Additional Guidance#

  • Thread safety & durability: Ensure updatePostViews is thread-safe (use std::mutex or equivalent) and durable. Persist updates with a temp-file rewrite followed by an atomic rename in the same directory so readers never observe partial writes.

  • CSV parsing: Use standard C++ I/O (fstream, stringstream). Trim ASCII whitespace, ignore empty lines, and parse integers strictly (reject malformed values). Handle short or malformed rows gracefully by skipping them.

  • Referential integrity: When adding an engagement, verify that both the postId exists and the username refers to a known user. During parallel loads, remove or ignore dangling engagements that reference missing users/posts.

  • Error handling & return values: Prefer clear status returns for expected issues (e.g., return false if a post_id or user_id is not found) instead of throwing. Maintain consistent in-memory state and secondary indexes after mutations.

  • Performance considerations: Build/refresh lightweight indexes (e.g., username → id) to keep queries efficient. Keep lock scopes minimal, and commit results atomically after parallel loading.

  • Testing expectations: Implementations are evaluated by the provided tests in test/test.cpp. Read the test code to understand required behaviors, edge cases, and ordering guarantees.

Learning Goals#

  • Learn about file I/O and CSV parsing

  • Practice using C++ STL containers and building simple indexes

  • Implement thread-safe and durable updates

  • Enforce basic referential integrity

  • Reason about performance (wall time, CPU, memory)

Input Data Model#

Each CSV includes a header row:

  • users.csv: id,username,location

  • posts.csv: id,content,username,views

  • engagements.csv: id,postId,username,type,comment,timestamp

Assumptions: ignore empty lines; numeric fields must be integers.

Test Overview#

  • Single-threaded load: Counts/keys match expected.

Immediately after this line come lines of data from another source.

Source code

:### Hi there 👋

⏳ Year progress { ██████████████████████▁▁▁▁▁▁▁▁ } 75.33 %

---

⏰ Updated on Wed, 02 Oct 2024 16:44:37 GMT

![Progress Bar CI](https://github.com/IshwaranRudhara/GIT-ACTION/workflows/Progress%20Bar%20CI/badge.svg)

  • Parallel load speedup: Parallel loading time must be less than that of serial loading time on multi-core; cardinalities must match.

  • User comments: Correct ordering and contents; stable across reload.

  • Engagements by location: Counts match, including after appends.

  • Rename user: Username updated across all files; counts preserved.

  • Line-growth safety: Rewrites still parse when numbers grow digits.

  • Resource guardrails: Under limits for wall time/CPU/RSS during load.

  • Atomicity of post view updates: Concurrent increments persist accurately.

  • Invalid post id: updatePostViews returns false.

  • Reader/Writer isolation: Readers never see broken state while a writer updates.

  • Crash-during-write durability: File remains parseable; value non-decreasing.

  • Referential integrity: No dangling engagement.postId.

  • Type sanity: Numeric columns always parse (no corruption).